André Breton published his first Manifesto of Surrealism a hundred years ago, in October 1924. Through adapted techniques, the surrealists accessed the poetic powers of the unconscious and the transformative energies of erotic desire, with the aim of revolutionizing life at all levels—individual and everyday as well as collective and political. The surrealists investigated modes of writing and art-making that transgressed the boundaries perpetuating oppressive, ideological structures. Through these creative acts of insubordination, they sought to renew human thought, reasserting the sovereignty of passion and imagination.

Working individually and in collaboration, artist Hans Bellmer (1902-1975) and writer Georges Bataille (1897-1962) produced some of the most enduringly searing and transgressive works of erotic art from the surrealist milieu. Bataille penned his pornographic novel Story of the Eye (Histoire de l'oeil) under the pseudonym Lord Auch in 1928, amidst post-war French reconstruction and political unease; a later version of Histoire de l’oeil, published in Paris in 1951, was censured and banned by the Criminal Court of the Seine due to its explicit depictions of sex and violence. In 1933, with Hitler rising to power, Hans Bellmer completed his first poupée, a ball-jointed doll in the form of an adolescent girl whose articulated body afforded infinite recombinatory possibilities corresponding to the artist’s polymorphously perverse desires. 
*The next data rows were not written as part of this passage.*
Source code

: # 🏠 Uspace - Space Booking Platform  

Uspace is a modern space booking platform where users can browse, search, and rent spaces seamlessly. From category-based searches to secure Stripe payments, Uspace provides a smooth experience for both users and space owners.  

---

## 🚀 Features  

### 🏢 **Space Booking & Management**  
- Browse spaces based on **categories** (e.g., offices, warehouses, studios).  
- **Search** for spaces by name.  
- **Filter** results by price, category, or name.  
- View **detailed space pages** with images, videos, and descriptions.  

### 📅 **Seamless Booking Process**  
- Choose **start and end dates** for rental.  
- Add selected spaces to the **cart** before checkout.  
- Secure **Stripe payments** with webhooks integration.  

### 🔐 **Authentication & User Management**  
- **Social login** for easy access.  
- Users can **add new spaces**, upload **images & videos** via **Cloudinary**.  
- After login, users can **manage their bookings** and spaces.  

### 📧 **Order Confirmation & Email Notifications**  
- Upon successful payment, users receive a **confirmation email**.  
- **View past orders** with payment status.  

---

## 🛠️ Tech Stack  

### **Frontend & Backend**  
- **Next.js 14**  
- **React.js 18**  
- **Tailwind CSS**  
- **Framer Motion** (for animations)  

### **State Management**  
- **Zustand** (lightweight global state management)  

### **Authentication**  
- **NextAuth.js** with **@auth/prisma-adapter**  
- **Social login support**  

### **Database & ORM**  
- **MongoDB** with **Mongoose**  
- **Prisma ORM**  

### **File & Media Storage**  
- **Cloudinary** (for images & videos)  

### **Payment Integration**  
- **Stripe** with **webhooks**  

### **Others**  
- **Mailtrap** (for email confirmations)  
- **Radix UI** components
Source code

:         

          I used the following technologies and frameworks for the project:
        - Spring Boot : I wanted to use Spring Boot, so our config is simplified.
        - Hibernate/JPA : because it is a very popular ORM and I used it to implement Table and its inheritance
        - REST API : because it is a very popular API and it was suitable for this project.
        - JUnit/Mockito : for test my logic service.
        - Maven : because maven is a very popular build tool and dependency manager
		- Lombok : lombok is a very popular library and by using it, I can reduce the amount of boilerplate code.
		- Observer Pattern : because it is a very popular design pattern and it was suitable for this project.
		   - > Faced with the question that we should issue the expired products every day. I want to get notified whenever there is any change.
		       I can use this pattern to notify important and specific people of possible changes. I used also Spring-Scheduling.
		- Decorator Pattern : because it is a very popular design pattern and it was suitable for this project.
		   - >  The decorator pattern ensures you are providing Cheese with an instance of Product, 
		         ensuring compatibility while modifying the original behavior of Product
Grunts Rare Books is pleased to announce the exhibition Hans Bellmer, featuring a copy of the 1947 edition of Georges Bataille’s Histoire de l'oeil, with illustrations by Hans Bellmer, the 63rd in an edition of 199. Also included in the exhibition is a selection of Hans Bellmer’s drawings and gouaches reproduced in 3 Tableaux, 7 Dessins, 1 Texte DOCUMENTS SURRÉALISTES. This latter publication is a signed copy (46 of 60), with an introduction by André Breton. Additionally, Grunts will provide nine volumes of Cahiers G.L.M., a Surrealist edition published by French poet, translator, and typographer Guy Lévis Mano between 1936 and 1939. Of note, Bellmer’s Naissance de la poupée (Birth of a doll)’ writing and a suite of his drawings— ‘Tour menthe poivrée à la louange des petites filles goulues (Peppermint tower in praise of greedy little girls),’ ‘Pink or green (Rose ou verte),’ ‘Tatouage mobile (Mobile tattoo),’ and ‘Pays sage (Wise country)’—are included in the May 1936 volume. The complete set, on view in the bookstore, features illustrations and photographs by Bellmer, Andre Masson, Man Ray, Jean Mario Prassinos, Max Ernst, Yves Tanguy, and others, in addition to an infamous seventh issue devoted to dreams assembled under Breton in 1937.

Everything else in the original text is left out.